═════ Entries shown ═════

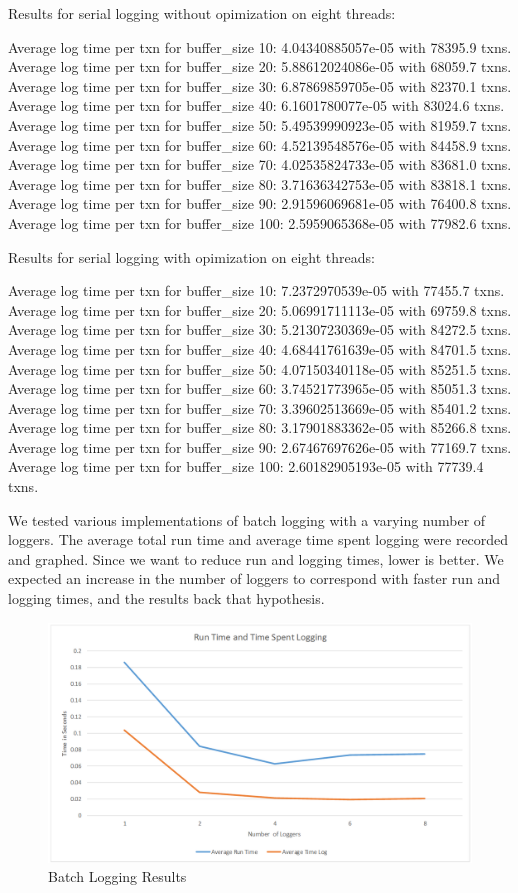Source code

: Results for serial logging without opimization on eight threads:


Average log time per txn for buffer_size 10: 4.04340885057e-05 with 78395.9 txns.
Average log time per txn for buffer_size 20: 5.88612024086e-05 with 68059.7 txns.
Average log time per txn for buffer_size 30: 6.87869859705e-05 with 82370.1 txns.
Average log time per txn for buffer_size 40: 6.1601780077e-05 with 83024.6 txns.
Average log time per txn for buffer_size 50: 5.49539990923e-05 with 81959.7 txns.
Average log time per txn for buffer_size 60: 4.52139548576e-05 with 84458.9 txns.
Average log time per txn for buffer_size 70: 4.02535824733e-05 with 83681.0 txns.
Average log time per txn for buffer_size 80: 3.71636342753e-05 with 83818.1 txns.
Average log time per txn for buffer_size 90: 2.91596069681e-05 with 76400.8 txns.
Average log time per txn for buffer_size 100: 2.5959065368e-05 with 77982.6 txns.

Results for serial logging with opimization on eight threads:


Average log time per txn for buffer_size 10: 7.2372970539e-05 with 77455.7 txns.
Average log time per txn for buffer_size 20: 5.06991711113e-05 with 69759.8 txns.
Average log time per txn for buffer_size 30: 5.21307230369e-05 with 84272.5 txns.
Average log time per txn for buffer_size 40: 4.68441761639e-05 with 84701.5 txns.
Average log time per txn for buffer_size 50: 4.07150340118e-05 with 85251.5 txns.
Average log time per txn for buffer_size 60: 3.74521773965e-05 with 85051.3 txns.
Average log time per txn for buffer_size 70: 3.39602513669e-05 with 85401.2 txns.
Average log time per txn for buffer_size 80: 3.17901883362e-05 with 85266.8 txns.
Average log time per txn for buffer_size 90: 2.67467697626e-05 with 77169.7 txns.
Average log time per txn for buffer_size 100: 2.60182905193e-05 with 77739.4 txns.


We tested various implementations of batch logging with a varying number of loggers. The average total run time and average time spent logging were recorded and graphed. Since we want to reduce run and logging times, lower is better. We expected an increase in the number of loggers to correspond with faster run and logging times, and the results back that hypothesis.
\begin{figure}
	\caption{Batch Logging Results}
	\includegraphics[width=\textwidth]{BatchLoggingResults.png}
\end{figure}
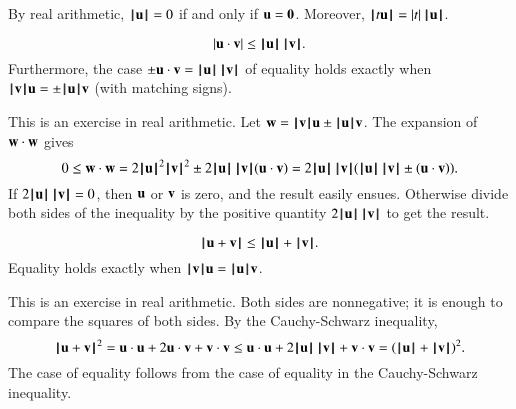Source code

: By  real arithmetic,
$\normo{\u}=0$  if and only if $\u=\orz$.  Moreover,
$\normo{ t \u } = |t| \, \normo{\u}$.   



\begin{lemma}
  \[ |\u \cdot \v| \le
    \normo{\u}\,\normo{\v}.\]  Furthermore, the case
  $\pm \u\cdot \v = \normo{\u}\,\normo{\v}$ of equality holds exactly
  when $\normo{\v} \u = \pm\normo{\u} \v$ (with matching signs).
\end{lemma}
%

\begin{proved}
  This is an exercise in real arithmetic.  Let $\w = \normo{\v} \u \pm
  \normo{\u} \v$.  The expansion of $\w\cdot \w$ gives
  \[ 0\le \w\cdot \w = 2\normo{\u}^2\normo{\v}^2 \pm
    2\normo{\u}\, \normo{\v} (\u\cdot \v) = 2\normo{\u}\, \normo{\v}
    (\normo{\u}\, \normo{\v} \pm (\u \cdot \v)).\]  If
  $2\normo{\u} \,\normo{\v} = 0$, then $\u$ or $\v$ is zero, and the
  result easily ensues.  Otherwise divide both sides of the
  inequality by the positive quantity $2 \normo{\u} \,\normo{\v}$ to
  get the result.  \swallowed\end{proved}

\begin{lemma}
\label{lemma:triangle-ineq}
\[ 
\normo{\u + \v} \le \normo{\u} + \normo{\v }.
\] 
Equality holds exactly when $\normo{\v}\u = \normo{\u}\v$.
\end{lemma}
%

\begin{proved}  This is an exercise in real arithmetic.
Both sides are nonnegative; it is enough to compare the squares of
both sides.  By the Cauchy-Schwarz inequality,
\[ \normo{\u + \v}^2 = \u\cdot \u + 2 \u\cdot \v + \v\cdot \v \le
  \u\cdot \u + 2 \normo{ \u}\,\normo{\v} + \v\cdot \v = (\normo{\u}+\normo{\v})^2.
\] 
The case of equality follows from the case of equality in the
Cauchy-Schwarz inequality.
\swallowed\end{proved}



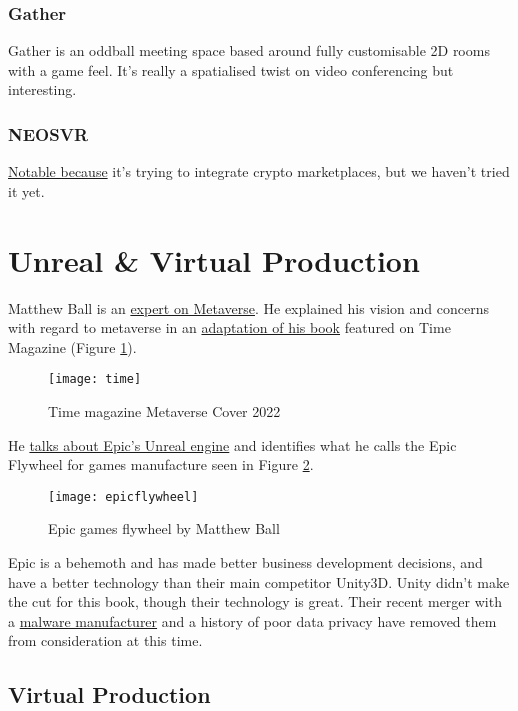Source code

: \subsubsection{Gather}
Gather is an oddball meeting space based around fully customisable 2D rooms with a game feel. It's really a spatialised twist on video conferencing but interesting.  
\subsubsection{NEOSVR}
\href{https://neos.com/}{Notable because} it's trying to integrate crypto marketplaces, but we haven't tried it yet.
\section{Unreal \& Virtual Production}
Matthew Ball is an \href{https://www.matthewball.vc/}{expert on Metaverse}. He explained his vision and concerns with regard to metaverse in an \href{https://time.com/6197849/metaverse-future-matthew-ball/}{adaptation of his book}\cite{ball2020metaverse} featured on Time Magazine (Figure \ref{fig:time}).\par
\begin{figure}
  \centering
    \texttt{[image: time]}
  \caption{Time magazine Metaverse Cover 2022}
  \label{fig:time}
\end{figure}
He \href{https://www.matthewball.vc/all/epicprimer1}{talks about Epic's Unreal engine} and identifies what he calls the Epic Flywheel for games manufacture seen in Figure \ref{fig:epicflywheel}.\par
\begin{figure}
  \centering
    \texttt{[image: epicflywheel]}
  \caption{Epic games flywheel by Matthew Ball}
  \label{fig:epicflywheel}
\end{figure}
Epic is a behemoth and has made better business development decisions, and have a better technology than their main competitor Unity3D. Unity didn't make the cut for this book, though their technology is great. Their recent merger with a \href{https://www.pcgamer.com/unity-is-merging-with-a-company-who-made-a-malware-installer/}{malware manufacturer} and a history of poor data privacy have removed them from consideration at this time.
\subsection{Virtual Production}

═════

#### [What to work on]
Would you retype the entries above in full, exactly as written, minus the pictures?

#### [Task solution]
Source code

: Results for serial logging without opimization on eight threads:


Average log time per txn for buffer_size 10: 4.04340885057e-05 with 78395.9 txns.
Average log time per txn for buffer_size 20: 5.88612024086e-05 with 68059.7 txns.
Average log time per txn for buffer_size 30: 6.87869859705e-05 with 82370.1 txns.
Average log time per txn for buffer_size 40: 6.1601780077e-05 with 83024.6 txns.
Average log time per txn for buffer_size 50: 5.49539990923e-05 with 81959.7 txns.
Average log time per txn for buffer_size 60: 4.52139548576e-05 with 84458.9 txns.
Average log time per txn for buffer_size 70: 4.02535824733e-05 with 83681.0 txns.
Average log time per txn for buffer_size 80: 3.71636342753e-05 with 83818.1 txns.
Average log time per txn for buffer_size 90: 2.91596069681e-05 with 76400.8 txns.
Average log time per txn for buffer_size 100: 2.5959065368e-05 with 77982.6 txns.

Results for serial logging with opimization on eight threads:


Average log time per txn for buffer_size 10: 7.2372970539e-05 with 77455.7 txns.
Average log time per txn for buffer_size 20: 5.06991711113e-05 with 69759.8 txns.
Average log time per txn for buffer_size 30: 5.21307230369e-05 with 84272.5 txns.
Average log time per txn for buffer_size 40: 4.68441761639e-05 with 84701.5 txns.
Average log time per txn for buffer_size 50: 4.07150340118e-05 with 85251.5 txns.
Average log time per txn for buffer_size 60: 3.74521773965e-05 with 85051.3 txns.
Average log time per txn for buffer_size 70: 3.39602513669e-05 with 85401.2 txns.
Average log time per txn for buffer_size 80: 3.17901883362e-05 with 85266.8 txns.
Average log time per txn for buffer_size 90: 2.67467697626e-05 with 77169.7 txns.
Average log time per txn for buffer_size 100: 2.60182905193e-05 with 77739.4 txns.


We tested various implementations of batch logging with a varying number of loggers. The average total run time and average time spent logging were recorded and graphed. Since we want to reduce run and logging times, lower is better. We expected an increase in the number of loggers to correspond with faster run and logging times, and the results back that hypothesis.
\begin{figure}
	\caption{Batch Logging Results}
	\includegraphics[width=\textwidth]{BatchLoggingResults.png}
\end{figure}
Source code

: By  real arithmetic,
$\normo{\u}=0$  if and only if $\u=\orz$.  Moreover,
$\normo{ t \u } = |t| \, \normo{\u}$.   



\begin{lemma}
  \[ |\u \cdot \v| \le
    \normo{\u}\,\normo{\v}.\]  Furthermore, the case
  $\pm \u\cdot \v = \normo{\u}\,\normo{\v}$ of equality holds exactly
  when $\normo{\v} \u = \pm\normo{\u} \v$ (with matching signs).
\end{lemma}
%

\begin{proved}
  This is an exercise in real arithmetic.  Let $\w = \normo{\v} \u \pm
  \normo{\u} \v$.  The expansion of $\w\cdot \w$ gives
  \[ 0\le \w\cdot \w = 2\normo{\u}^2\normo{\v}^2 \pm
    2\normo{\u}\, \normo{\v} (\u\cdot \v) = 2\normo{\u}\, \normo{\v}
    (\normo{\u}\, \normo{\v} \pm (\u \cdot \v)).\]  If
  $2\normo{\u} \,\normo{\v} = 0$, then $\u$ or $\v$ is zero, and the
  result easily ensues.  Otherwise divide both sides of the
  inequality by the positive quantity $2 \normo{\u} \,\normo{\v}$ to
  get the result.  \swallowed\end{proved}

\begin{lemma}
\label{lemma:triangle-ineq}
\[ 
\normo{\u + \v} \le \normo{\u} + \normo{\v }.
\] 
Equality holds exactly when $\normo{\v}\u = \normo{\u}\v$.
\end{lemma}
%

\begin{proved}  This is an exercise in real arithmetic.
Both sides are nonnegative; it is enough to compare the squares of
both sides.  By the Cauchy-Schwarz inequality,
\[ \normo{\u + \v}^2 = \u\cdot \u + 2 \u\cdot \v + \v\cdot \v \le
  \u\cdot \u + 2 \normo{ \u}\,\normo{\v} + \v\cdot \v = (\normo{\u}+\normo{\v})^2.
\] 
The case of equality follows from the case of equality in the
Cauchy-Schwarz inequality.
\swallowed\end{proved}



Source code

: \subsubsection{Gather}
Gather is an oddball meeting space based around fully customisable 2D rooms with a game feel. It's really a spatialised twist on video conferencing but interesting.  
\subsubsection{NEOSVR}
\href{https://neos.com/}{Notable because} it's trying to integrate crypto marketplaces, but we haven't tried it yet.
\section{Unreal \& Virtual Production}
Matthew Ball is an \href{https://www.matthewball.vc/}{expert on Metaverse}. He explained his vision and concerns with regard to metaverse in an \href{https://time.com/6197849/metaverse-future-matthew-ball/}{adaptation of his book}\cite{ball2020metaverse} featured on Time Magazine (Figure \ref{fig:time}).\par
\begin{figure}
  \centering
    \texttt{[image: time]}
  \caption{Time magazine Metaverse Cover 2022}
  \label{fig:time}
\end{figure}
He \href{https://www.matthewball.vc/all/epicprimer1}{talks about Epic's Unreal engine} and identifies what he calls the Epic Flywheel for games manufacture seen in Figure \ref{fig:epicflywheel}.\par
\begin{figure}
  \centering
    \texttt{[image: epicflywheel]}
  \caption{Epic games flywheel by Matthew Ball}
  \label{fig:epicflywheel}
\end{figure}
Epic is a behemoth and has made better business development decisions, and have a better technology than their main competitor Unity3D. Unity didn't make the cut for this book, though their technology is great. Their recent merger with a \href{https://www.pcgamer.com/unity-is-merging-with-a-company-who-made-a-malware-installer/}{malware manufacturer} and a history of poor data privacy have removed them from consideration at this time.
\subsection{Virtual Production}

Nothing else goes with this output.